# Seat Leon Footwell Leak



## unkletom (Jan 5, 2007)

Folks,
I have had a foul smell in my Leon 2002 which turned out to be damp carpets. IMG SEAT Warrington told me the leak is being caused by faulty membranes in the doors and it would cost me more than £500 to fix it and to dry the carpet. They said it was a common problem with the Leons.
£500 to fix a problem that SEAT have been aware of for some time and really is a manufaturing fault??? SEAT also stated they will not contribute to this cost!!!








Has anyone had similar problems? 
Before I spend a lot of dosh on this, I'd like to take a closer look at these membranes.
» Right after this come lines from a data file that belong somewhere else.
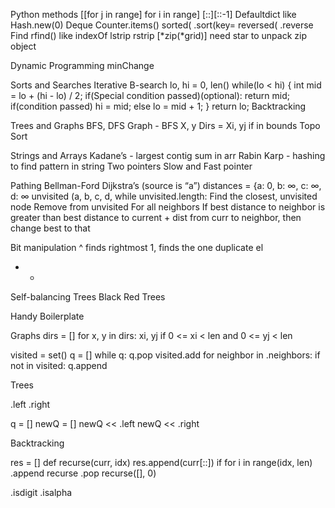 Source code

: Python methods
    [[for j in range] for i in range]
    [::][::-1]
    Defaultdict		like Hash.new(0)
    Deque
    Counter.items()
    sorted(    .sort(key=
    reversed(    .reverse
    Find 	rfind()  	like indexOf
    lstrip rstrip
    [*zip(*grid)]
    need star to unpack zip object

Dynamic Programming
    minChange

Sorts and Searches
	Iterative B-search
        lo, hi = 0, len() 
        while(lo < hi) {
        int mid = lo + (hi - lo) / 2;
        if(Special condition passed)(optional):
            return mid; 
        if(condition passed)
        hi = mid;
        else 
        lo = mid + 1;
        }
        return lo;
Backtracking

Trees and Graphs
	BFS, DFS
	Graph - BFS
	X, y
	Dirs = 
	Xi, yj if in bounds
	Topo Sort

Strings and Arrays
Kadane’s - largest contig sum in arr
Rabin Karp - hashing to find pattern in string
Two pointers
Slow and Fast pointer

Pathing
Bellman-Ford
Dijkstra’s
(source is “a”)
    distances = {a: 0, b: ∞, c: ∞, d: ∞
    unvisited (a, b, c, d,
    while unvisited.length:
        Find the closest, unvisited node 
        Remove from unvisited
        For all neighbors
            If best distance to neighbor is greater than best distance to current + dist from curr to neighbor, then change best to that

Bit manipulation
^ finds rightmost 1, finds the one duplicate el
+ -


Self-balancing Trees
Black Red Trees

Handy Boilerplate

Graphs
dirs = []
for x, y in dirs:
    xi, yj
    if 0 <= xi < len and 0 <= yj < len

visited = set()
q = []
while q:
    q.pop
    visited.add
    for neighbor in .neighbors:
        if not in visited:
            q.append


Trees

.left
.right

q = []
newQ = []
newQ << .left
newQ << .right


Backtracking

res = []
def recurse(curr, idx)
    res.append(curr[::]) if
    for i in range(idx, len)
    .append
    recurse
    .pop
recurse([], 0)

.isdigit
.isalpha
Stupid question, but has anyone got guide for taking off the inside door panels without too much hassle? (sorry, I'm a complete novice). There seem to be no screws in the back door panels.
Many thanks,
Tom


----------



## webbhead (Sep 7, 2005)

*Re: Seat Leon Footwell Leak (unkletom)*

check out http://www.seatcupra.net - there are lots of links relating to this problem and how to fix it










_Modified by webbhead at 2:24 PM 1-5-2007_


----------



## maxximum (May 31, 2003)

*Re: Seat Leon Footwell Leak (webbhead)*

lol what an idots
just remove ur doorcards
unsrew ur metal plate putt some silicone glue between it and hop thats a job


----------



## hannahlight (May 14, 2007)

*Re: Seat Leon Footwell Leak (unkletom)*

Hi,
I've got the same problem. It's been going on ages and I just can't find out where it's coming from. I pulled up the carpet and found a pool of water which just won't dry out.
I've been told the same thing. Have you had any success with yours?
It's probably linked to the fact that whenever I open the doors after it's been raining I get a gush of water on my feet from the ledge of the door.....
It's driving me mad!
Please let me know how you've fixed it.....Cheers
H


----------



## atarier (Apr 23, 2007)

*Re: Seat Leon Footwell Leak (hannahlight)*

SEAT stands for *Siempre Estaras Apretando Tornillos*, whichs means *You Always will be Thighten Screws*


----------